Our collection comes from very diverse sources. People gift me seeds when I’m lecturing — international seed collecting organizations and the ever-growing American seed swap scene. The best seeds come from our friends and family who are entrusting us with their family heirlooms. These seeds are domestic and international.
What does “seed-to-table” farming mean to you, and why is it important?
Seed-to-table farming means that the kitchen starts in the field. The seed is the beginning of the story that ends on every plate. It’s important because without intact local seed systems, we have no true local food systems.
What are some of your favorite seeds you sell? Which do you use most?
We really enjoy selling tomato seeds because they make people happy. The seed that we use the most is arugula, because we have been saving our strain for eight years and, after tomatoes, it is what we are best known for.
Why “Happy Cat?”
Every garden needs the perfect sunny spot for the best tomato and a happy cat.
What are some of the biggest challenges of creating your products? Biggest rewards?
The biggest challenge is keeping up with the demand. Our biggest rewards are sharing our passions with a larger audience.
What are the most important things to keep in mind to succeed in gardening?
Grow what you love.
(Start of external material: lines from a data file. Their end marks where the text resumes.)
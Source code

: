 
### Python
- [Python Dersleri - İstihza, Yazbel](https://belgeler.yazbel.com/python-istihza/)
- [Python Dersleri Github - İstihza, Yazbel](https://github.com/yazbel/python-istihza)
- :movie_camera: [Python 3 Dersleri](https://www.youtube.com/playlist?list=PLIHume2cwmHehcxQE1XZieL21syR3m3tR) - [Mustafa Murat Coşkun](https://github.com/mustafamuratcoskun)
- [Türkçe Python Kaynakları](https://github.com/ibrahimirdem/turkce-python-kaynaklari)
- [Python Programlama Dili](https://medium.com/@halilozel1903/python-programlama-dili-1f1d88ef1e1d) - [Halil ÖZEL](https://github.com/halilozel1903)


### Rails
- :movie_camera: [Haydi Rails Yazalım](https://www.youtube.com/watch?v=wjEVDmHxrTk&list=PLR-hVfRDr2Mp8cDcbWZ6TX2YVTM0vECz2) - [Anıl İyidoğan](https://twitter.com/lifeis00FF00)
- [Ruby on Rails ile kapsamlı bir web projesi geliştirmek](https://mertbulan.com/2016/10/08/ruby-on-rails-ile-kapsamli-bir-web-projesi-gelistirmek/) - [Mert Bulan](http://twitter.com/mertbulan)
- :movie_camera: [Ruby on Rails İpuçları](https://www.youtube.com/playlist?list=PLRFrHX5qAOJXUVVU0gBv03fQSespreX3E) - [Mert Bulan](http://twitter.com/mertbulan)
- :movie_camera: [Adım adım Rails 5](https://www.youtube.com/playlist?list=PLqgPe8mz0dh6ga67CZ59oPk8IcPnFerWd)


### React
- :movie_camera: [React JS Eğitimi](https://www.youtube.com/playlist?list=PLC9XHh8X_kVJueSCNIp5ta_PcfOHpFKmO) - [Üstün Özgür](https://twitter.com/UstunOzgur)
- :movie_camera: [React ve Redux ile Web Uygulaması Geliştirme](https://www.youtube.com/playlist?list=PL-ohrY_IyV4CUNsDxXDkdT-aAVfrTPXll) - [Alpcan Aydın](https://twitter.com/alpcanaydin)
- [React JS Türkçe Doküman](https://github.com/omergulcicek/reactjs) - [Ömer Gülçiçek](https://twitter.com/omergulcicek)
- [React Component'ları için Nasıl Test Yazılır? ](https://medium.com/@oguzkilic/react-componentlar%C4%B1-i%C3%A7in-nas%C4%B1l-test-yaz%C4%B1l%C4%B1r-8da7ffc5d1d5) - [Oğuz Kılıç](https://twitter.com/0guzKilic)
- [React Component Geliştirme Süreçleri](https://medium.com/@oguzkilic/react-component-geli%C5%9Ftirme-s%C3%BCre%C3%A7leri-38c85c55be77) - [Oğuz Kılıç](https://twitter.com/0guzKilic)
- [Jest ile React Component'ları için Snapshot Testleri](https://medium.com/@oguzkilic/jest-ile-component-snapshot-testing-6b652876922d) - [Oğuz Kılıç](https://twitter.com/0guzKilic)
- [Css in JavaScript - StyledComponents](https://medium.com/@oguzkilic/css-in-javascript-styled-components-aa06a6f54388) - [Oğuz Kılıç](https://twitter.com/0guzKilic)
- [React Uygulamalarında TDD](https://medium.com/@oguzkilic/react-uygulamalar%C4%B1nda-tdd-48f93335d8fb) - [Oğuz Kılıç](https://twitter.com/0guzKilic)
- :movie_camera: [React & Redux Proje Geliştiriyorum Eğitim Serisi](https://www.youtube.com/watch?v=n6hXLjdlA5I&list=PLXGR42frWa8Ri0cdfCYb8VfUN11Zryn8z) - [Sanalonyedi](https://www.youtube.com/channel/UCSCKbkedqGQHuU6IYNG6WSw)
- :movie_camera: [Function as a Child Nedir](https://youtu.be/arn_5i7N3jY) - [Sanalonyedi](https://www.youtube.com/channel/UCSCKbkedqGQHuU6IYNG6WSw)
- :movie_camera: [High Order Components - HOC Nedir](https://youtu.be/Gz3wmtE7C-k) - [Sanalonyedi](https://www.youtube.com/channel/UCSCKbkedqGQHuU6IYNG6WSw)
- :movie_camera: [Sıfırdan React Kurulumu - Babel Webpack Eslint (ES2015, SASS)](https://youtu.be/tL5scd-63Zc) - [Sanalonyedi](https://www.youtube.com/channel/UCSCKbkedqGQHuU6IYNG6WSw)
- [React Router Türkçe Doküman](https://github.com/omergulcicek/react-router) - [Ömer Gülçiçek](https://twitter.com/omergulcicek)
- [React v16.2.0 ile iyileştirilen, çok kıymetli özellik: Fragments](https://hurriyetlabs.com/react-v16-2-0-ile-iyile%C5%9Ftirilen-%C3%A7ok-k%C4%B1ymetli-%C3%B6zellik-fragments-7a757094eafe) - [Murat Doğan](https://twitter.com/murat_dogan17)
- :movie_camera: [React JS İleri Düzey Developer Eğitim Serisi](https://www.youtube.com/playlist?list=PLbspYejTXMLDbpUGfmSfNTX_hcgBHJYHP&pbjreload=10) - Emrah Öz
Success in gardening comes from passion. You will spend more time and more effort towards what you care about and have greater focus on the things you find important, and that equals success.
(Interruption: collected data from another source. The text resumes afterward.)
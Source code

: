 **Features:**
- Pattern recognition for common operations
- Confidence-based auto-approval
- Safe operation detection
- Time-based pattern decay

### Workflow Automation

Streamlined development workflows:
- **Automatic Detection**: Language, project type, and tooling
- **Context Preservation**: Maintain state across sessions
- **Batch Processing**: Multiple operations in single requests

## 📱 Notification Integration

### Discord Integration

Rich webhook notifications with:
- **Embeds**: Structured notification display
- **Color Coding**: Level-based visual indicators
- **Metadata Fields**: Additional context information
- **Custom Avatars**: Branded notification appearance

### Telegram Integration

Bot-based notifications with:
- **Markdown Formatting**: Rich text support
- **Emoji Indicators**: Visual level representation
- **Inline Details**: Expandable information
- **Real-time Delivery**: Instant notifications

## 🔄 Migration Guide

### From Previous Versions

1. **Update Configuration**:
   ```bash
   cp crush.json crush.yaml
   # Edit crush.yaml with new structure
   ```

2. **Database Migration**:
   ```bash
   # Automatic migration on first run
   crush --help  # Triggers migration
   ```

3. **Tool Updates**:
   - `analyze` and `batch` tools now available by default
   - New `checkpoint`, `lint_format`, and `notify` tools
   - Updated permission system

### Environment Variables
What is your favorite way to enjoy tomatoes?
I like to quote Euell Gibbons, as what he refers to as “eating in the wind.” Picking a tomato off the vine and eating it under the humid Pennsylvania sun. We really also enjoy taking people on tours of the fields and making them walk through 300 plus varieties of tomatoes, teaching them about each varietal. Everyone leaves the fields with tomato seeds stuck to the front of their shirts.
P.S. The stains don’t come out.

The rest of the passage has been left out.